*Plain-text document sources*
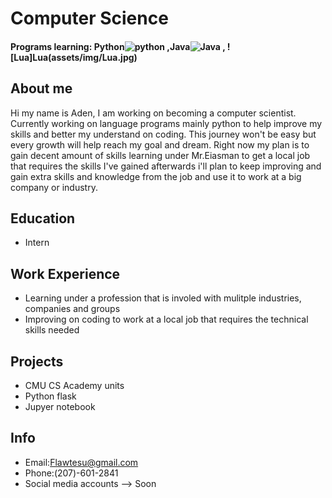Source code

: # Computer Science 
#### Programs learning: Python![python](/assets/img/python.jpg) ,Java![Java](assets/img/Java.jpg) , ![Lua]Lua(assets/img/Lua.jpg)
## About me
Hi my name is Aden, I am working on becoming a computer scientist. Currently working on language programs mainly python to help improve my skills and better my understand on coding. This journey won't be easy but every growth will help reach my goal and dream. Right now my plan is to gain decent amount of skills learning under Mr.Eiasman to get a local job that requires the skills I've gained afterwards i'll plan to keep improving and gain extra skills and knowledge from the job and use it to work at a big company or industry.
## Education
- 	Intern					       		
## Work Experience
- Learning under a profession that is involed with mulitple industries, companies and groups
- Improving on coding to work at a local job that requires the technical skills needed
## Projects
-  CMU CS Academy units
-  Python flask 
-  Jupyer notebook
## Info
- Email:Flawtesu@gmail.com
- Phone:(207)-601-2841
- Social media accounts --> Soon
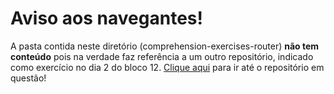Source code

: # Aviso aos navegantes!

A pasta contida neste diretório (comprehension-exercises-router) **não tem conteúdo** pois na verdade faz referência a um outro repositório, indicado como exercício no dia 2 do bloco 12. [Clique aqui](https://github.com/leobmend/comprehension-exercises-router) para ir até o repositório em questão!
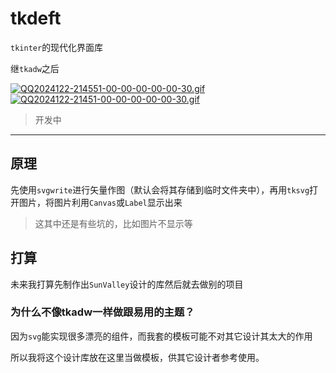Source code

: # tkdeft

`tkinter`的现代化界面库

继`tkadw`之后

[![QQ2024122-214551-00-00-00-00-00-30.gif](https://i.postimg.cc/pyN84ZfW/QQ2024122-214551-00-00-00-00-00-30.gif)](https://postimg.cc/30BdD2fV)
[![QQ2024122-21451-00-00-00-00-00-30.gif](https://i.postimg.cc/VkZ7HySm/QQ2024122-21451-00-00-00-00-00-30.gif)](https://postimg.cc/bZbHsBHB)


> 开发中

---

## 原理
先使用`svgwrite`进行矢量作图（默认会将其存储到临时文件夹中），再用`tksvg`打开图片，将图片利用`Canvas`或`Label`显示出来

> 这其中还是有些坑的，比如图片不显示等


## 打算
未来我打算先制作出`SunValley`设计的库然后就去做别的项目

### 为什么不像tkadw一样做跟易用的主题？
因为`svg`能实现很多漂亮的组件，而我套的模板可能不对其它设计其太大的作用

所以我将这个设计库放在这里当做模板，供其它设计者参考使用。

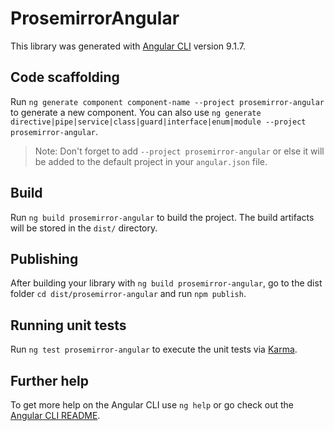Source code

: # ProsemirrorAngular

This library was generated with [Angular CLI](https://github.com/angular/angular-cli) version 9.1.7.

## Code scaffolding

Run `ng generate component component-name --project prosemirror-angular` to generate a new component. You can also use `ng generate directive|pipe|service|class|guard|interface|enum|module --project prosemirror-angular`.
> Note: Don't forget to add `--project prosemirror-angular` or else it will be added to the default project in your `angular.json` file. 

## Build

Run `ng build prosemirror-angular` to build the project. The build artifacts will be stored in the `dist/` directory.

## Publishing

After building your library with `ng build prosemirror-angular`, go to the dist folder `cd dist/prosemirror-angular` and run `npm publish`.

## Running unit tests

Run `ng test prosemirror-angular` to execute the unit tests via [Karma](https://karma-runner.github.io).

## Further help

To get more help on the Angular CLI use `ng help` or go check out the [Angular CLI README](https://github.com/angular/angular-cli/blob/master/README.md).
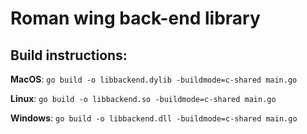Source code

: # Roman wing back-end library

## Build instructions:

__MacOS__: `go build -o libbackend.dylib -buildmode=c-shared main.go`

__Linux__: `go build -o libbackend.so -buildmode=c-shared main.go`

__Windows__: `go build -o libbackend.dll -buildmode=c-shared main.go`
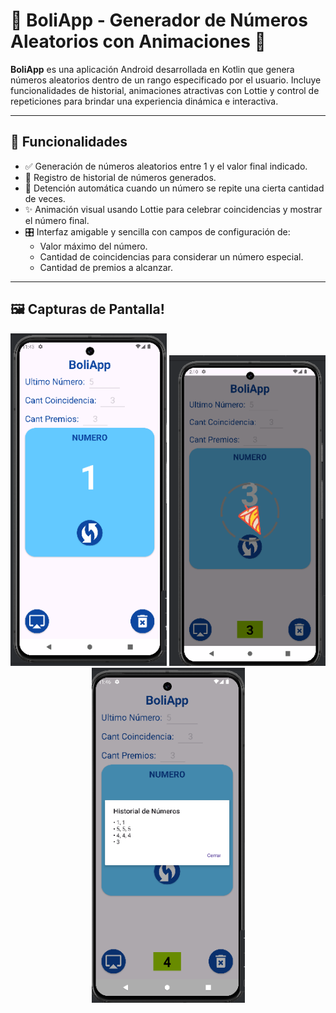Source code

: # 🎉 BoliApp - Generador de Números Aleatorios con Animaciones 🎲

**BoliApp** es una aplicación Android desarrollada en Kotlin que genera números aleatorios dentro de un rango especificado por el usuario. Incluye funcionalidades de historial, animaciones atractivas con Lottie y control de repeticiones para brindar una experiencia dinámica e interactiva.

---

## 🧠 Funcionalidades

- ✅ Generación de números aleatorios entre 1 y el valor final indicado.
- 🔁 Registro de historial de números generados.
- 🎯 Detención automática cuando un número se repite una cierta cantidad de veces.
- ✨ Animación visual usando Lottie para celebrar coincidencias y mostrar el número final.
- 🎛 Interfaz amigable y sencilla con campos de configuración de:
    - Valor máximo del número.
    - Cantidad de coincidencias para considerar un número especial.
    - Cantidad de premios a alcanzar.

---

## 🖼 Capturas de Pantalla!

<p align="center">
  <img src="screenshots/pantalla_principal.PNG" alt="Pantalla principal" width="250"/>
  <img src="screenshots/pantalla_coincidencia.PNG" alt="Pantalla coincidencia" width="250"/>
  <img src="screenshots/pantalla_historial_coincidencia.PNG" alt="Pantalla historial" width="245"/>
</p>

*EXERCISE*
Every last line above must be reproduced as written, and no pictures belong in the copy.

*EXERCISE RESULT*
Source code

: # Computer Science 
#### Programs learning: Python![python](/assets/img/python.jpg) ,Java![Java](assets/img/Java.jpg) , ![Lua]Lua(assets/img/Lua.jpg)
## About me
Hi my name is Aden, I am working on becoming a computer scientist. Currently working on language programs mainly python to help improve my skills and better my understand on coding. This journey won't be easy but every growth will help reach my goal and dream. Right now my plan is to gain decent amount of skills learning under Mr.Eiasman to get a local job that requires the skills I've gained afterwards i'll plan to keep improving and gain extra skills and knowledge from the job and use it to work at a big company or industry.
## Education
- 	Intern					       		
## Work Experience
- Learning under a profession that is involed with mulitple industries, companies and groups
- Improving on coding to work at a local job that requires the technical skills needed
## Projects
-  CMU CS Academy units
-  Python flask 
-  Jupyer notebook
## Info
- Email:Flawtesu@gmail.com
- Phone:(207)-601-2841
- Social media accounts --> Soon
Source code

: # Aviso aos navegantes!

A pasta contida neste diretório (comprehension-exercises-router) **não tem conteúdo** pois na verdade faz referência a um outro repositório, indicado como exercício no dia 2 do bloco 12. [Clique aqui](https://github.com/leobmend/comprehension-exercises-router) para ir até o repositório em questão!
Source code

: # tkdeft

`tkinter`的现代化界面库

继`tkadw`之后

[![QQ2024122-214551-00-00-00-00-00-30.gif](https://i.postimg.cc/pyN84ZfW/QQ2024122-214551-00-00-00-00-00-30.gif)](https://postimg.cc/30BdD2fV)
[![QQ2024122-21451-00-00-00-00-00-30.gif](https://i.postimg.cc/VkZ7HySm/QQ2024122-21451-00-00-00-00-00-30.gif)](https://postimg.cc/bZbHsBHB)


> 开发中

---

## 原理
先使用`svgwrite`进行矢量作图（默认会将其存储到临时文件夹中），再用`tksvg`打开图片，将图片利用`Canvas`或`Label`显示出来

> 这其中还是有些坑的，比如图片不显示等


## 打算
未来我打算先制作出`SunValley`设计的库然后就去做别的项目

### 为什么不像tkadw一样做跟易用的主题？
因为`svg`能实现很多漂亮的组件，而我套的模板可能不对其它设计其太大的作用

所以我将这个设计库放在这里当做模板，供其它设计者参考使用。

Source code

: # ProsemirrorAngular

This library was generated with [Angular CLI](https://github.com/angular/angular-cli) version 9.1.7.

## Code scaffolding

Run `ng generate component component-name --project prosemirror-angular` to generate a new component. You can also use `ng generate directive|pipe|service|class|guard|interface|enum|module --project prosemirror-angular`.
> Note: Don't forget to add `--project prosemirror-angular` or else it will be added to the default project in your `angular.json` file. 

## Build

Run `ng build prosemirror-angular` to build the project. The build artifacts will be stored in the `dist/` directory.

## Publishing

After building your library with `ng build prosemirror-angular`, go to the dist folder `cd dist/prosemirror-angular` and run `npm publish`.

## Running unit tests

Run `ng test prosemirror-angular` to execute the unit tests via [Karma](https://karma-runner.github.io).

## Further help

To get more help on the Angular CLI use `ng help` or go check out the [Angular CLI README](https://github.com/angular/angular-cli/blob/master/README.md).
Source code

: # Roman wing back-end library

## Build instructions:

__MacOS__: `go build -o libbackend.dylib -buildmode=c-shared main.go`

__Linux__: `go build -o libbackend.so -buildmode=c-shared main.go`

__Windows__: `go build -o libbackend.dll -buildmode=c-shared main.go`
Source code

: # 🎉 BoliApp - Generador de Números Aleatorios con Animaciones 🎲

**BoliApp** es una aplicación Android desarrollada en Kotlin que genera números aleatorios dentro de un rango especificado por el usuario. Incluye funcionalidades de historial, animaciones atractivas con Lottie y control de repeticiones para brindar una experiencia dinámica e interactiva.

---

## 🧠 Funcionalidades

- ✅ Generación de números aleatorios entre 1 y el valor final indicado.
- 🔁 Registro de historial de números generados.
- 🎯 Detención automática cuando un número se repite una cierta cantidad de veces.
- ✨ Animación visual usando Lottie para celebrar coincidencias y mostrar el número final.
- 🎛 Interfaz amigable y sencilla con campos de configuración de:
    - Valor máximo del número.
    - Cantidad de coincidencias para considerar un número especial.
    - Cantidad de premios a alcanzar.

---

## 🖼 Capturas de Pantalla!

<p align="center">
  <img src="screenshots/pantalla_principal.PNG" alt="Pantalla principal" width="250"/>
  <img src="screenshots/pantalla_coincidencia.PNG" alt="Pantalla coincidencia" width="250"/>
  <img src="screenshots/pantalla_historial_coincidencia.PNG" alt="Pantalla historial" width="245"/>
</p>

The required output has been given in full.